* [INSTRUCTIONS TO FOLLOW] Write only the number of lines below in which "drwxr" occurs.

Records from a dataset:
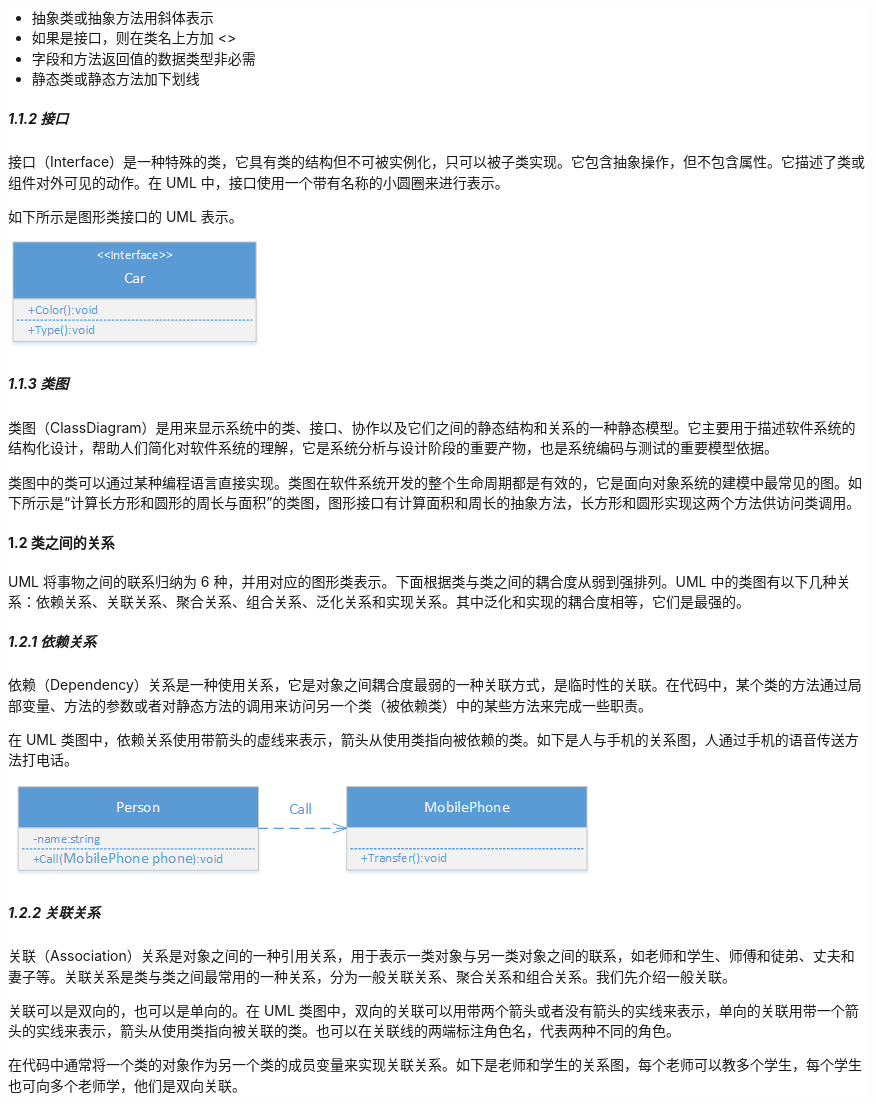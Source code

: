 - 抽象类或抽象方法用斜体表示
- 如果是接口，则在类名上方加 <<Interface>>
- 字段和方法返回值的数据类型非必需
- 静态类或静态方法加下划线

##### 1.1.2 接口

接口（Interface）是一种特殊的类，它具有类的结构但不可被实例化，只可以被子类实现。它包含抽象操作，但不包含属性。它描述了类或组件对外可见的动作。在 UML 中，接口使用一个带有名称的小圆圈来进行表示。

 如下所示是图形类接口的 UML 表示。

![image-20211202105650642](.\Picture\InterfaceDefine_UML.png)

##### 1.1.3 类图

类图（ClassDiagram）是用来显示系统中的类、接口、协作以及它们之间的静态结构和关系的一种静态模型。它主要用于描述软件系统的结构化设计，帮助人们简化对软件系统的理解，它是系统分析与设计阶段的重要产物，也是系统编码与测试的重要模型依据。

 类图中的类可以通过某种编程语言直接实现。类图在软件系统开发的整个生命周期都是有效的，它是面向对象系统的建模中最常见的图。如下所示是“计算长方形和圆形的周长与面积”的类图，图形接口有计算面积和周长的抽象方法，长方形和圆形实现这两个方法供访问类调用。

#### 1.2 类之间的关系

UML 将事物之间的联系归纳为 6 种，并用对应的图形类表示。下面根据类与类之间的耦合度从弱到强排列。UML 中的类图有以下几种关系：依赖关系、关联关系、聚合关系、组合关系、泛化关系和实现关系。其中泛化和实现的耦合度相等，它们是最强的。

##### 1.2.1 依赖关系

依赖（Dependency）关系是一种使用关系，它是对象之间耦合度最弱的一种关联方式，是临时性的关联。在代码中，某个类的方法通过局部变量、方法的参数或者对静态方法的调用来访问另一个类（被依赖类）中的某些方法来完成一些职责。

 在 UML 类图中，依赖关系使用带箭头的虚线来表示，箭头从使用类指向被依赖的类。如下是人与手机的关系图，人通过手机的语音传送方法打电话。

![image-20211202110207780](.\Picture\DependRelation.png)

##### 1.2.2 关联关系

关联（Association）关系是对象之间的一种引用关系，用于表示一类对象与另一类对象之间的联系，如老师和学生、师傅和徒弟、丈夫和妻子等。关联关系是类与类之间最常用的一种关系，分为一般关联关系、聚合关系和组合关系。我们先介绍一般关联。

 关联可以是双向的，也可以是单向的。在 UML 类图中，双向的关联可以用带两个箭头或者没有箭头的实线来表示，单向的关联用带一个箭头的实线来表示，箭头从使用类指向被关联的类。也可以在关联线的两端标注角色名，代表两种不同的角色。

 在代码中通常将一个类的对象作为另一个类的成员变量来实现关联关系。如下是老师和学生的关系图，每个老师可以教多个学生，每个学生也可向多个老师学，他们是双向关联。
--
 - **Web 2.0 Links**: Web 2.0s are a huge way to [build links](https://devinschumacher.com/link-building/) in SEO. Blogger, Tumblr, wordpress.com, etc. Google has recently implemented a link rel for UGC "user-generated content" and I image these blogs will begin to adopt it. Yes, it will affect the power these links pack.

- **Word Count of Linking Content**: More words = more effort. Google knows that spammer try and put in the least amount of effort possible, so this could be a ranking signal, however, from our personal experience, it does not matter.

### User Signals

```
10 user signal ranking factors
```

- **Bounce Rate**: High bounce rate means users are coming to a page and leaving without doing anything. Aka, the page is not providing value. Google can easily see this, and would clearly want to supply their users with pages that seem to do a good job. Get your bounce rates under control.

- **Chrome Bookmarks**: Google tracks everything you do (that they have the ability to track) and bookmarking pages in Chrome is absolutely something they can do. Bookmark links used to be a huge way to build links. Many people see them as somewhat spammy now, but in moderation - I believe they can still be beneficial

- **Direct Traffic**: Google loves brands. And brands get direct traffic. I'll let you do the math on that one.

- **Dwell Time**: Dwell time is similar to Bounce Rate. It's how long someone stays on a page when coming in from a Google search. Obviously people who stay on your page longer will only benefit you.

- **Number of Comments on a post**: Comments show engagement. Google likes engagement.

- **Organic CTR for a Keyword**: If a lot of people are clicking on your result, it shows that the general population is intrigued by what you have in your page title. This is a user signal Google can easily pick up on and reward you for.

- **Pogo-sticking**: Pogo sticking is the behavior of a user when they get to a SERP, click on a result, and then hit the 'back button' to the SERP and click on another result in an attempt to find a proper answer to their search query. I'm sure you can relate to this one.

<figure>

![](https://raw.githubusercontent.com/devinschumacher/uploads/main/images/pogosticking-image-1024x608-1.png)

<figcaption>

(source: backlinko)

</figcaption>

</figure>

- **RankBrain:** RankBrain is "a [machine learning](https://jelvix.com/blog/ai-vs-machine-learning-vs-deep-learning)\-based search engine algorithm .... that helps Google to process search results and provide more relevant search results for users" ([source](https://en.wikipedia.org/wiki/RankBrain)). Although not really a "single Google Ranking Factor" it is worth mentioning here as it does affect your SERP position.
---
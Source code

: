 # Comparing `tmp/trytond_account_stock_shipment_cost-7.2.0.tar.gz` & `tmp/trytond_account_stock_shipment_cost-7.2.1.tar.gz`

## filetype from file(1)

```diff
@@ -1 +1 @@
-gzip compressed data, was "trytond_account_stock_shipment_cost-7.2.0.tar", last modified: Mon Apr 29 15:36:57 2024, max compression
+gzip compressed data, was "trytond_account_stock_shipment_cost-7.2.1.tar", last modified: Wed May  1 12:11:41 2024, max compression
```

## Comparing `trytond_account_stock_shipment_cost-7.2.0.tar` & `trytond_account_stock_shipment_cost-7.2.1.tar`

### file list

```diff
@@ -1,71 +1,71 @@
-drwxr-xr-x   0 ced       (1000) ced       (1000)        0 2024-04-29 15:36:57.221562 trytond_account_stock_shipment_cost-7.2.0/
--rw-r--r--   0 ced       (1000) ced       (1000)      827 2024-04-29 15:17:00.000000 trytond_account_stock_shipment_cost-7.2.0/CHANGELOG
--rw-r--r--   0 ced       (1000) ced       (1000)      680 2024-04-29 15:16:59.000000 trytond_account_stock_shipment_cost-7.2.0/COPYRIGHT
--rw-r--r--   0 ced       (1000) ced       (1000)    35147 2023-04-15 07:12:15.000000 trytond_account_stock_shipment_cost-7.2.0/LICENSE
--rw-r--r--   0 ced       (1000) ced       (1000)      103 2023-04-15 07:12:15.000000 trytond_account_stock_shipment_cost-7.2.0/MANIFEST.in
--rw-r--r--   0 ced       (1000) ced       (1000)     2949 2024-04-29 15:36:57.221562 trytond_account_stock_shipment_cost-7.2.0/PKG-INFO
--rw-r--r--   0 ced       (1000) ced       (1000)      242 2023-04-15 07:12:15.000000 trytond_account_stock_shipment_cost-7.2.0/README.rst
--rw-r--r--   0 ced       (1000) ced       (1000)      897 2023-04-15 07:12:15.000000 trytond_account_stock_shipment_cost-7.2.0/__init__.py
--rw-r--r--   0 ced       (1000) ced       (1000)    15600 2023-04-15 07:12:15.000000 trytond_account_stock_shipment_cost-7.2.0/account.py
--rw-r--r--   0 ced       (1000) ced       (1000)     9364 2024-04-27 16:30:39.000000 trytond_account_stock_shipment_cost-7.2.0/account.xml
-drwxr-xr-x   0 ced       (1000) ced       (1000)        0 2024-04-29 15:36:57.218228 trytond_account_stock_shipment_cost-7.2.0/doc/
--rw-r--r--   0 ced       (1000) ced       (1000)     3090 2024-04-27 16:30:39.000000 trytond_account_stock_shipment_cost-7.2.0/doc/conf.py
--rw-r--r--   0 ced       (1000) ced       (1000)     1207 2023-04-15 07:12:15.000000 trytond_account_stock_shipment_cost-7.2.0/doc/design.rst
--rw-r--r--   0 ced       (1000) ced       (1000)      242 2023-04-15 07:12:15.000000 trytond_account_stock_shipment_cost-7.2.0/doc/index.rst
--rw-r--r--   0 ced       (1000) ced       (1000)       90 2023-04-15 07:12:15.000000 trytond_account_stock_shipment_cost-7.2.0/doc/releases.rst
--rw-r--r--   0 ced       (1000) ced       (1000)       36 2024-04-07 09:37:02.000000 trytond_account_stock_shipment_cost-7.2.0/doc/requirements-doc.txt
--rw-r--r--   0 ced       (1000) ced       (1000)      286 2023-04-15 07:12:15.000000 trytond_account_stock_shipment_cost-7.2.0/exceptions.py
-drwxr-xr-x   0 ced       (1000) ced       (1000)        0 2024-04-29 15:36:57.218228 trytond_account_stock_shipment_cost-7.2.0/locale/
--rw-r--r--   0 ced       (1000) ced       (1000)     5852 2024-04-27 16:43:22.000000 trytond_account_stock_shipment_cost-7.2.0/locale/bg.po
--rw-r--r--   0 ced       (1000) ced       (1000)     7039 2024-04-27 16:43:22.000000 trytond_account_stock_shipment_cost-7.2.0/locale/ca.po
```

* [SOLUTION] 3